En la memoria recordada de mi padre se producía en ese punto del relato
un fundido en negro, una elipsis que hacía pasar por alto episodios
seguramente sin mayor interés que el de cualquier vida corriente en una
villa menestral de la Castilla de las primeras décadas del siglo XX y
que no se alejaría mucho de las impresiones que de ella dejaron en sus
versos y sus prosas don Antonio Machado, don Miguel de Unamuno o el
sucinto Azorín. La historia se reanudaba con un nuevo episodio que
evocaba inevitablemente la huída hacia Belén de José el carpintero y
María a lomos de una mula. Mi bisabuelo y María también salieron una
noche a escondidas de Peñafiel, con una mula zamorana portando su exiguo
equipaje. Huían de la ira del padre de María, que había amenazado con
arrancarles la piel a trizas a los dos, tras conocer que su bien más
preciado, después del Gran Hotel, su propia hija se había quedado
embarazada por aquel mozo en el qué él había puesto toda su confianza.

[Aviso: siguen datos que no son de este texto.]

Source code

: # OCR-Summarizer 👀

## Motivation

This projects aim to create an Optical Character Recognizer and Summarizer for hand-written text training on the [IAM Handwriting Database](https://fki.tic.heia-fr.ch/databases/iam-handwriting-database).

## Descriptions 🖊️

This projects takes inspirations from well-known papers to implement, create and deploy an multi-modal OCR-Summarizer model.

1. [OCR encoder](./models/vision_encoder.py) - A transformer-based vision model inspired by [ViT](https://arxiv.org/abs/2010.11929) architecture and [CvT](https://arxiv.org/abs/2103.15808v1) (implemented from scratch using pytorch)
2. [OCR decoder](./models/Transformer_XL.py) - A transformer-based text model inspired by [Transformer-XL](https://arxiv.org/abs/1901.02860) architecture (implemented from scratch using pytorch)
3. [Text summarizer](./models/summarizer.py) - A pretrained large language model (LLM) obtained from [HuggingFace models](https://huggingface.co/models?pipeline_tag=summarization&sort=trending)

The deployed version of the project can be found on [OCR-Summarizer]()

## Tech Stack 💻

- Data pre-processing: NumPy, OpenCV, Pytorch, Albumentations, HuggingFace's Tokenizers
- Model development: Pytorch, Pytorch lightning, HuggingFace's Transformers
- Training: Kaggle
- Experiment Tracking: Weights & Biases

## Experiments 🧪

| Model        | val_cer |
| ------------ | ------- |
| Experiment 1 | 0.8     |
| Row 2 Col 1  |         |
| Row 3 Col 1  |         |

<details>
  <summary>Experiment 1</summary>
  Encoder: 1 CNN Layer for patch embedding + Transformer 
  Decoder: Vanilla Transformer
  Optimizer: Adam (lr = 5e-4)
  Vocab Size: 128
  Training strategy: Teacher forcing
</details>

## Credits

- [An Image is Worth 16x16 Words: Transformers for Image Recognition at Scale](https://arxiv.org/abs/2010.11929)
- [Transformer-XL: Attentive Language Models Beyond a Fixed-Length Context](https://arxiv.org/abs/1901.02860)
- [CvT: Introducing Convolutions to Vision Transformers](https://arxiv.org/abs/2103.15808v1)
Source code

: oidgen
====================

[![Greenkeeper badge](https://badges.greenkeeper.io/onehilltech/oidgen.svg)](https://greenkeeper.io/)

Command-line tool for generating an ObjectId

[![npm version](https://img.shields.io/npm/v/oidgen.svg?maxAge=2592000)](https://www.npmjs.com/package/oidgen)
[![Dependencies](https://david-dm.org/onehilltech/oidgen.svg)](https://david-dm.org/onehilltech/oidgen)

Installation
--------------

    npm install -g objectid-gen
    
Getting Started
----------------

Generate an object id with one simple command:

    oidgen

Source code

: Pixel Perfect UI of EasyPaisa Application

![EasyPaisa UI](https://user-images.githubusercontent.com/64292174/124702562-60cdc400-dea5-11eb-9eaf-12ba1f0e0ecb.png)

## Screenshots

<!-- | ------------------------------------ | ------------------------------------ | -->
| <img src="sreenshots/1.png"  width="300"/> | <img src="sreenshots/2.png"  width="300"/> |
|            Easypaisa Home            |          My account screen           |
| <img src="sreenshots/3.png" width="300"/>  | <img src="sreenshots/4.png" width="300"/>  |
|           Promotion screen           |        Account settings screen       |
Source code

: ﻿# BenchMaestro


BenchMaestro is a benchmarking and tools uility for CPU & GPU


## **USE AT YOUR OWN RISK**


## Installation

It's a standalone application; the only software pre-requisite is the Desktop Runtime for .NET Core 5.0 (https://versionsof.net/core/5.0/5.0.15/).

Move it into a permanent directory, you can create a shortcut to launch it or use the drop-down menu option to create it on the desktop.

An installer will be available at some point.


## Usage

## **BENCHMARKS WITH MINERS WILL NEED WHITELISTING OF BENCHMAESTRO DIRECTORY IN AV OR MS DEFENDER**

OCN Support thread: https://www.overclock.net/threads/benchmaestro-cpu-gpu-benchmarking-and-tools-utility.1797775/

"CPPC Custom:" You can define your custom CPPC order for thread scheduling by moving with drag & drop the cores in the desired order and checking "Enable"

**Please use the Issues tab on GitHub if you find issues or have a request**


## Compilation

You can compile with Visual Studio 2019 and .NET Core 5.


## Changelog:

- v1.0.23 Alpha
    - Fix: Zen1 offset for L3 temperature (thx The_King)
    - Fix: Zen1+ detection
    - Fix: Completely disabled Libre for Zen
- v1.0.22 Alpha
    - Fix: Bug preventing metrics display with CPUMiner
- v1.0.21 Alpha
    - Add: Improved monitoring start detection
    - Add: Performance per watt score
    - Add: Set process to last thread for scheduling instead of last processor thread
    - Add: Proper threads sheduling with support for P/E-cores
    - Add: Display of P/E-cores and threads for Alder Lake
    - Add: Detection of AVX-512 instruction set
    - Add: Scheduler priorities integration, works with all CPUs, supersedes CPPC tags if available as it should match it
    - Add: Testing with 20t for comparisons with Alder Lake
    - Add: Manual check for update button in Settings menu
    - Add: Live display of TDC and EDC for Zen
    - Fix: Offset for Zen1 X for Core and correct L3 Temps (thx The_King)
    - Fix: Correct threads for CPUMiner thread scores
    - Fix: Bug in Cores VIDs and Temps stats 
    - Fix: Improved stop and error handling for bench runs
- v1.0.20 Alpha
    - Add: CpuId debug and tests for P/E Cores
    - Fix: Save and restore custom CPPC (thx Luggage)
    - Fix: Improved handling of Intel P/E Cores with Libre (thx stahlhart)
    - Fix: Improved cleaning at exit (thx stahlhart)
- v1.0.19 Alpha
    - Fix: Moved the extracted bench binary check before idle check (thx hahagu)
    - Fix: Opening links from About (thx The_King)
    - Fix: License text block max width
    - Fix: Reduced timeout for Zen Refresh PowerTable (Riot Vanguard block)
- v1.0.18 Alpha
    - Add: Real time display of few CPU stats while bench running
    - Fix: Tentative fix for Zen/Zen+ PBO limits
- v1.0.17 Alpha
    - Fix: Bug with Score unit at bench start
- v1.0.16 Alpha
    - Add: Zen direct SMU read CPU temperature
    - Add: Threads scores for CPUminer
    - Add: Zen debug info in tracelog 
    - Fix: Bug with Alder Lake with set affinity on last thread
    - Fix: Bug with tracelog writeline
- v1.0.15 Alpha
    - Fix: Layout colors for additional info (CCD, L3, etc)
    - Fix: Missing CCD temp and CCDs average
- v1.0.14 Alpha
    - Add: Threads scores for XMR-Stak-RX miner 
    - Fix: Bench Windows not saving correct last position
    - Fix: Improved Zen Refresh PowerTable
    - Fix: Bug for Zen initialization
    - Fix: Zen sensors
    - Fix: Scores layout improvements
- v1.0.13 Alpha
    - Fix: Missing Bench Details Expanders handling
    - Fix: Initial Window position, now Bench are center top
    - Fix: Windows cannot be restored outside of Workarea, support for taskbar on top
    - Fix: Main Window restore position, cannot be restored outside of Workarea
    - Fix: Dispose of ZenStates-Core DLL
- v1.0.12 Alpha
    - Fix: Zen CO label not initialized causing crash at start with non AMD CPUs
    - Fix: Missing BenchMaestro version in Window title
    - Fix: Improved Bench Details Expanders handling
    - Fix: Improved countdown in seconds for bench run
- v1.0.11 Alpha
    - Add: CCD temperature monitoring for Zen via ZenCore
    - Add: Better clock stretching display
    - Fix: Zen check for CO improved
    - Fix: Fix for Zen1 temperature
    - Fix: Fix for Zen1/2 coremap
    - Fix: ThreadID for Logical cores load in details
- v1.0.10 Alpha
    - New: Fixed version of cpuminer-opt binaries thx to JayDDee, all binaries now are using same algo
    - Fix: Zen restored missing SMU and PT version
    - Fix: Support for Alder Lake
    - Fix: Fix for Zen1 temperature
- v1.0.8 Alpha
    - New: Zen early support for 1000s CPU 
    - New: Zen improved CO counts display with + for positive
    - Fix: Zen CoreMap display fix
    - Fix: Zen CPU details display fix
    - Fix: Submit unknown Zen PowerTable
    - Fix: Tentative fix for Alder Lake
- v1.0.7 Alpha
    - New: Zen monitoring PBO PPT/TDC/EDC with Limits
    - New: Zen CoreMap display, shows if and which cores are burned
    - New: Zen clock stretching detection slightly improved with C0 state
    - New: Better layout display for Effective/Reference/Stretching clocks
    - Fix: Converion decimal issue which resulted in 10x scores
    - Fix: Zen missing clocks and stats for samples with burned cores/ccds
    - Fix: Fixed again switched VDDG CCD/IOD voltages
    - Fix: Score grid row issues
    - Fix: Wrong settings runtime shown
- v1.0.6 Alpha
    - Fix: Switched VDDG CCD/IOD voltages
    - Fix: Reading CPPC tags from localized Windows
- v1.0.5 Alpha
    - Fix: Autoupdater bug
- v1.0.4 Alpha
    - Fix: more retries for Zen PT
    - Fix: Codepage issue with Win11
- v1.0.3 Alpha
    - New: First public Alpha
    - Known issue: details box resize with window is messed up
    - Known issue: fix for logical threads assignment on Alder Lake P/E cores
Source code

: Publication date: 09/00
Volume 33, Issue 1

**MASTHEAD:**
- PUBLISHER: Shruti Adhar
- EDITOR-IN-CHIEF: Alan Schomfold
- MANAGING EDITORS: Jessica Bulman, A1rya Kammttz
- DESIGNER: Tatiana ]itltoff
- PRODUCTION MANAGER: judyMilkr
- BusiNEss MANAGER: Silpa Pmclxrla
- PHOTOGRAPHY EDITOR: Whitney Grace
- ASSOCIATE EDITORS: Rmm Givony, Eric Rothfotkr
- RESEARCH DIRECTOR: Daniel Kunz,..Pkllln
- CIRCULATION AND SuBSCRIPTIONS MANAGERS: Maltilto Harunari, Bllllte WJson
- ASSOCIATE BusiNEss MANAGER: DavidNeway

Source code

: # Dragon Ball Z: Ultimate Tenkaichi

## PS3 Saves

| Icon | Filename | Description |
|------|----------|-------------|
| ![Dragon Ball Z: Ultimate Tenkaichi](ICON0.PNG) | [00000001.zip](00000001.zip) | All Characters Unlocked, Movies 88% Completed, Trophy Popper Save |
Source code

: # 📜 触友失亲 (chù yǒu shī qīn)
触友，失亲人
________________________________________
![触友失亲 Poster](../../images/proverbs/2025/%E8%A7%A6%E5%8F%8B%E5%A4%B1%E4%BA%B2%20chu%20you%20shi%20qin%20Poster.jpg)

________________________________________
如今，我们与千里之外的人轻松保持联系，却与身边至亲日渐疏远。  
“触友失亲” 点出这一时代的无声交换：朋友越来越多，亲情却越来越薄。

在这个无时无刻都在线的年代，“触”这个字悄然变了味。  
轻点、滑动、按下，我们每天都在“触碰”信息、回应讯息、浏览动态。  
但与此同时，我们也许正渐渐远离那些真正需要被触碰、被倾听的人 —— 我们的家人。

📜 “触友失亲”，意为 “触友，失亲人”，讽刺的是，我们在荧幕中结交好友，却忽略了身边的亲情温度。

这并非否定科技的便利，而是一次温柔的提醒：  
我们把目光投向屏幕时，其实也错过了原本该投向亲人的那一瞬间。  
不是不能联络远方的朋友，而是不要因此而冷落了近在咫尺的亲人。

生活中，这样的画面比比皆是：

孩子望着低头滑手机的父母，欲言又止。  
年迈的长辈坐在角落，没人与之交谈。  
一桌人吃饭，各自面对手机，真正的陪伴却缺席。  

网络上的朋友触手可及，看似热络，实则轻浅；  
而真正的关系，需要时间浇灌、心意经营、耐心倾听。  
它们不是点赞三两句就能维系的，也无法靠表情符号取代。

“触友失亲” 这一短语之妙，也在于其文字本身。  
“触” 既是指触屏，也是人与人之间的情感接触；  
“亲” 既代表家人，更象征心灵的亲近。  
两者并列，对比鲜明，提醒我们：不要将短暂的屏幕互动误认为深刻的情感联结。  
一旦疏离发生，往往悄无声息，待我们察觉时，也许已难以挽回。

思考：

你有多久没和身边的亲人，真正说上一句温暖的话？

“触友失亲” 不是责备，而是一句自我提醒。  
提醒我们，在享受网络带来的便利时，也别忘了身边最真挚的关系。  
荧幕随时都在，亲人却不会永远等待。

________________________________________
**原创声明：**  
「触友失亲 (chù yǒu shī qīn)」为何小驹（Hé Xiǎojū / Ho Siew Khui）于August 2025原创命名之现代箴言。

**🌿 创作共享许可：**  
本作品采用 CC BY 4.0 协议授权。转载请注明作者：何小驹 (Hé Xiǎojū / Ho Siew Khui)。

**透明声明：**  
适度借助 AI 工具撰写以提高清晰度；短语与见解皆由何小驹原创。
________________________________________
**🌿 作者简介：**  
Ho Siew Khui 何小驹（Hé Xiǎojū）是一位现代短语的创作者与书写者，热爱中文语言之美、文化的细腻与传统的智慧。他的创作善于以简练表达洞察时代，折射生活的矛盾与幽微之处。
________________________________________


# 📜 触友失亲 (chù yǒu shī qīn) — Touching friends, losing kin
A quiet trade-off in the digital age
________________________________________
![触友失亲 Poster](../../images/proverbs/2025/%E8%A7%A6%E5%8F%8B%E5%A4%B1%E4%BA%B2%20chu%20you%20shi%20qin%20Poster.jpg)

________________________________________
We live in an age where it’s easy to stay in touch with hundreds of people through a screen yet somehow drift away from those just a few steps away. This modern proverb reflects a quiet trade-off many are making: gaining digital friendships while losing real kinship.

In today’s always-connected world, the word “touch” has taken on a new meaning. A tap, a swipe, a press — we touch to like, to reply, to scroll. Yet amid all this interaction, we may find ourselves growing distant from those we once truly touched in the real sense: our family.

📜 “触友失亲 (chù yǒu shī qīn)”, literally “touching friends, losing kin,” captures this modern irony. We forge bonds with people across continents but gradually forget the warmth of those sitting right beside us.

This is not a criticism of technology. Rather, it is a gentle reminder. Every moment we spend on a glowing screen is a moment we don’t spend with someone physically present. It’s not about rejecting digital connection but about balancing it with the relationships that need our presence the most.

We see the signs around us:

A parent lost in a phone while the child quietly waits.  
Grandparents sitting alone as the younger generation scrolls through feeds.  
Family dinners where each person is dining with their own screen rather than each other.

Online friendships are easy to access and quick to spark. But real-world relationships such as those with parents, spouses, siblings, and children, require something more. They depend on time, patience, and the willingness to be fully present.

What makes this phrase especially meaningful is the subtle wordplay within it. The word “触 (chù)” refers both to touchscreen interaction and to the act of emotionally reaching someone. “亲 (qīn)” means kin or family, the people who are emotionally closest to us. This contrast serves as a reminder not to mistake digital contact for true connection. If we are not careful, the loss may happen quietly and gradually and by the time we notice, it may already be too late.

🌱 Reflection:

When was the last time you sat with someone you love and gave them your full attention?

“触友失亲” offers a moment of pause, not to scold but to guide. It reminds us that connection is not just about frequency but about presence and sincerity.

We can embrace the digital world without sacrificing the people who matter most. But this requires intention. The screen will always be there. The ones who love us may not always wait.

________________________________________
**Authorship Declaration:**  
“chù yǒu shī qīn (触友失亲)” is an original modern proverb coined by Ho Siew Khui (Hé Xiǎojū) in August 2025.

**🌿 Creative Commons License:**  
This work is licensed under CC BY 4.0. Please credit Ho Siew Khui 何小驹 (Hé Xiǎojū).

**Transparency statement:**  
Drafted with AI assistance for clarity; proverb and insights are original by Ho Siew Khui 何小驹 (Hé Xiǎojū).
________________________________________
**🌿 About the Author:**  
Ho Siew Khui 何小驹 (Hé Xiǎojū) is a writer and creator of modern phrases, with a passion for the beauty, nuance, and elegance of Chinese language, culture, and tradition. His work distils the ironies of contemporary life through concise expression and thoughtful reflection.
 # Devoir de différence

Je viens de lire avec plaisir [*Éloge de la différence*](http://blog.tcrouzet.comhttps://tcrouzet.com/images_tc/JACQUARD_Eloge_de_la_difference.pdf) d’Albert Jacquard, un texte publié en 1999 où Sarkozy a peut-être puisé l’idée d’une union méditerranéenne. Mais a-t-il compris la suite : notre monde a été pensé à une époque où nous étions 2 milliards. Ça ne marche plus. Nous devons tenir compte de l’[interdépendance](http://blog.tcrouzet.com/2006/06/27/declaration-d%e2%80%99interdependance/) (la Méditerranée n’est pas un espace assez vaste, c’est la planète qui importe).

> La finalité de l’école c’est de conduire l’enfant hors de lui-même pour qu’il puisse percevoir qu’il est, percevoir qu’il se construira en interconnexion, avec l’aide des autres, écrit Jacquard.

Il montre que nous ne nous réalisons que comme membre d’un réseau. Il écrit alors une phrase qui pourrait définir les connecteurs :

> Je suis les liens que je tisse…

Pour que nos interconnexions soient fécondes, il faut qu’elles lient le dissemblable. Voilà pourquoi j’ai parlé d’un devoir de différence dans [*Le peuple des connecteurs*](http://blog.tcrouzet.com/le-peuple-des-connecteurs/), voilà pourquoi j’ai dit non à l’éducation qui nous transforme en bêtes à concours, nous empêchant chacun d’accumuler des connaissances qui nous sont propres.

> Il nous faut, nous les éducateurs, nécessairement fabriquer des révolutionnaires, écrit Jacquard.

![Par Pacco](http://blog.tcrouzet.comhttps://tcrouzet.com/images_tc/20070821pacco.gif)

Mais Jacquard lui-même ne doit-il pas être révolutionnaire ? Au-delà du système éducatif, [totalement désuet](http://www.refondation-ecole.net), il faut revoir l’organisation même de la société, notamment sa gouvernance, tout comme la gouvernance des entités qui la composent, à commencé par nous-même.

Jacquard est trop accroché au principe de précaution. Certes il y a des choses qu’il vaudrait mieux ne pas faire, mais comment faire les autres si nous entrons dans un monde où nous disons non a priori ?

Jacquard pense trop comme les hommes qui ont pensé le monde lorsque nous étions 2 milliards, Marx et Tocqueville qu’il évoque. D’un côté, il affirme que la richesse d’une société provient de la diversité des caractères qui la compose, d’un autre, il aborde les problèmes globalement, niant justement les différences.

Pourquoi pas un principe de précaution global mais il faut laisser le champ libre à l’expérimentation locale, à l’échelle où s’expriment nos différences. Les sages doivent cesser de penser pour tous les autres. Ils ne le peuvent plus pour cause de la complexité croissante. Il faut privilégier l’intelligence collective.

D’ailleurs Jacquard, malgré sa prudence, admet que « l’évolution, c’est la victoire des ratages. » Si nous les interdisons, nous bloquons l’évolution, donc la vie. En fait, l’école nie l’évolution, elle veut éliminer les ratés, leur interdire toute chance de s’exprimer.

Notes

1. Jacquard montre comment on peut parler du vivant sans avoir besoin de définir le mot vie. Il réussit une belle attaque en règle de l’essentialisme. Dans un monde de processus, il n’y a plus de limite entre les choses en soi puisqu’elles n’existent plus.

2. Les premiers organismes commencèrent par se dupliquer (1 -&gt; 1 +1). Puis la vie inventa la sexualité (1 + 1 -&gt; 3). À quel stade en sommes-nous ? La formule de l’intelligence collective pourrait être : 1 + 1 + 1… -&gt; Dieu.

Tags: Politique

El viaje hacia las minas de carbón de Asturias emprendido por el abuelo
de mi padre dos años antes contibuaba y ahora no iba sólo, le acompañaba
una mujer y en ella el embrión de una nueva vida.
Mi abuelo
José Marín Capdevilla nació en Ciañu, como su hermana Guadalupe un año
más tarde. Hecho el oído al peculiar castellano que hablaban sus padres,
uno con profundo deje del Sur y ella con su particular fonética
catalana-castellana, recuerdo de niño la admiración que me producía el
habla de mi abuelo paterno, a veces transitada de asturianismos, pero
siempre muy rara, bien diferente a la que oía a mis padres o al resto de
los vecinos de Sama. Aunque nacido y criado en Llangréu, en el corazón
de la cuenca del Nalón, siempre conservó en su manera de ser y no sólo
de hablar, en sus costumbres, en sus gustos, un poso fiel a las de sus
mayores: jamás le vi tomar un vaso de sidra, sólo bebía vino y le
encantaban las aceitunas y desayunar una tostada de pan regada con un
chorro de aceite de oliva; de su madre catalana y del abuelo Capdevila
que nunca llegó a conocer debió heredar cierta particular relación que
tenía con el dinero, una obsesiva preocupación por el ahorro y por las
posibilidades de mejorarlo comprando y vendiendo acciones bursátiles de
poco riesgo y escasa cuantía.
De mis mayores, sé donde está
enterrado mi padre, mis dos abuelos paternos, los tres, muy cerca unos
de otros, en el Cementerio de Sama; los otros abuelos, los maternos, en
el Cementerio nuevo de Blimea. De aquel Marín andaluz y su mujer María
Capdevila que llegaron desde Peñafiel de Valladolid, donde sus destinos
se cruzaron y se unieron hasta la muerte, nunca supe muy bien donde
habían ido a reposar sus restos. En casa no habia costumbre de ir a
llevarles flores el Día de los Difuntos y ni de crío ni de mayor, la
verdad, se me ocurrió nunca preguntarle nada a mi padre, que es el que
podía decirme algo al respecto.
La relación que tuve con todos
mis abuelos nunca fue muy intensa. Los maternos murieron los dos cuando
yo era demasiado niño y los recuerdos que conservo de ellos son cálidos
y buenos, auqnue demasiado lejanos. A los paternos me tocó tratarlos
más, aunque nunca percibí en ellos la misma calidez que guardo de los
otros abuelos.
Sabiendo de él y de ella, sólo por lo que me
contó mi padre que se decía en su casa, mi bisabuelo Marín, del que ni
siquiera sé su nombre de pila y mi bisabuela María Capdevila, me
resultan especialmente cercanos, vagos fantasmas familiares en los que a
veces siento que palpita una emoción no demasiado extraña a mis propios
impulsos vitales. Poco sé de ellos y lo único que sé me parece
suficiente para recordarlos como si hubiesen descubierto la penicilina,
fundado un imperio o conspirado para la redención social de la
humanidad: se amaron y huyeron para salvar su amor y emprender una nueva
vida lejos de los que les negaban la posibilidad de ser felices. Héroes
de su propio destino en este mundo en el que a cualquier aventurero
oportunista muerto en sus fatuos empeños redentores se le venera como a
un nuevo Ulises o a un nuevo Ché Guevara.